Już sama okładka jest cudna. Ten nieco rozzłoszczony piękny kot wpatrzony mimo wszystko w swoją panią przypomina mi moją domową pupilkę (też puszyście białą). „Zwierzęta w polskich dworach i pałacach” jest pięknym dowodem, że zwierzęta z człowiekiem potrafią stworzyć duet niesamowity, emocjonalny i niezapomniany. Autorka zaprosiła nas w podróż przez wieki i poprzez dwory i pałace, aby pokazać czasem na podstawie jednego zdania z zapisków i archiwaliów, że zwierzęta były doskonałymi towarzyszami ludzi, na wiele im pozwalano, rozpieszczano, rozpaczano po stracie.
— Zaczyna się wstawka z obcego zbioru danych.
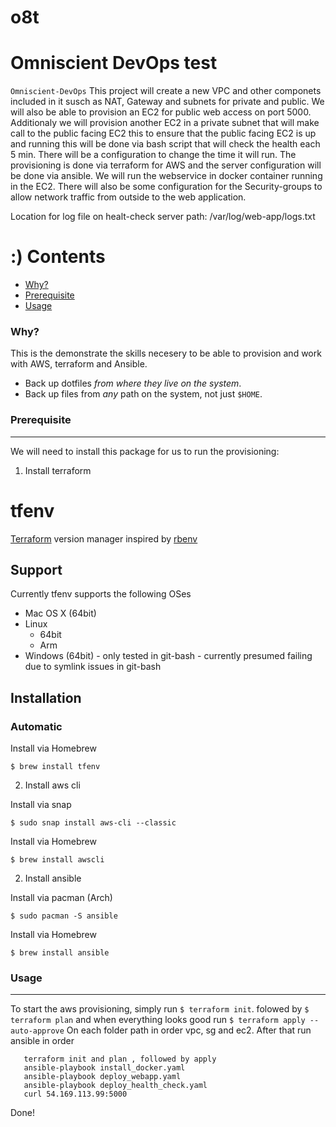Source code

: # o8t
# Omniscient DevOps test

`Omniscient-DevOps` This project will create a new VPC and other componets included in it susch as NAT, Gateway and subnets for private and public. We will also be able to provision an EC2 for public web access on port 5000.
Additionaly we will provision another EC2 in a private subnet that will make call to the public facing EC2 this to ensure that the public facing EC2 is up and running this will be done via bash script that will check the health each 5 min. 
There will be a configuration to change the time it will run.
The provisioning is done via terraform for AWS and the server configuration will be done via ansible. We will run the webservice in docker container running in the EC2.
There will also be some configuration for the Security-groups to allow network traffic from outside to the web application.

Location for log file on healt-check server path: /var/log/web-app/logs.txt

:)
Contents
========

 * [Why?](#why)
 * [Prerequisite](#prerequisite)
 * [Usage](#usage)


### Why?

This is the demonstrate the skills necesery to be able to provision and work with AWS, terraform and Ansible.

+ Back up dotfiles _from where they live on the system_.
+ Back up files from _any_ path on the system, not just `$HOME`.

### Prerequisite
---

We will need to install this package for us to run the provisioning:

1. Install terraform
# tfenv

[Terraform](https://www.terraform.io/) version manager inspired by [rbenv](https://github.com/rbenv/rbenv)

## Support

Currently tfenv supports the following OSes

- Mac OS X (64bit)
- Linux
  - 64bit
  - Arm
- Windows (64bit) - only tested in git-bash - currently presumed failing due to symlink issues in git-bash

## Installation

### Automatic

Install via Homebrew

```console
$ brew install tfenv
```

2. Install aws cli 

Install via snap 

```console
$ sudo snap install aws-cli --classic
```

Install via Homebrew

```console
$ brew install awscli
```

2. Install ansible 

Install via pacman (Arch) 

```console
$ sudo pacman -S ansible
```

Install via Homebrew

```console
$ brew install ansible
```

### Usage
---

To start the aws provisioning, simply run `$ terraform init`. folowed by `$ terraform plan` and when everything looks good run `$ terraform apply --auto-approve`
On each folder path in order vpc, sg and ec2. After that run ansible in order 

```git clone --this repo
   terraform init and plan , followed by apply
   ansible-playbook install_docker.yaml
   ansible-playbook deploy_webapp.yaml
   ansible-playbook deploy_health_check.yaml
   curl 54.169.113.99:5000
```
Done!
Psy, koty, ptaki i inne zwierzęta towarzyszyły królom, książętom, arystokracji, szlachcie. Powstawały ich portrety, robiono zdjęcia, na których widać więź człowieka i zwierzęcia.
Kolejnym atutem są wspaniałe ilustracje – obrazy i fotografie. Już sam obraz wspomniany na początku, a królujący na okładce, powoduje że się chce na niego patrzeć i patrzeć.
Książkę czytałam powoli, rozkoszując się treścią, wracając do fragmentów już przeczytanych i wręcz „zawieszając się” na ilustracjach. Ta pozycja jest świetnym uzupełnieniem obrazu codzienności polskiej arystokracji i szlachty, którą autorka przedstawia z wielkim pietyzmem w swoich książkach.
Polecam z zachwytem patrząc na białe puszyste cudo na rękach uroczego dziecka na okładce… A obok mnie leży rozłożona w maksymalnej długości kupa białych kłaków, która za chwilę czujnie łapkami będzie sprawdzać czy aby na pewno pani jest obo.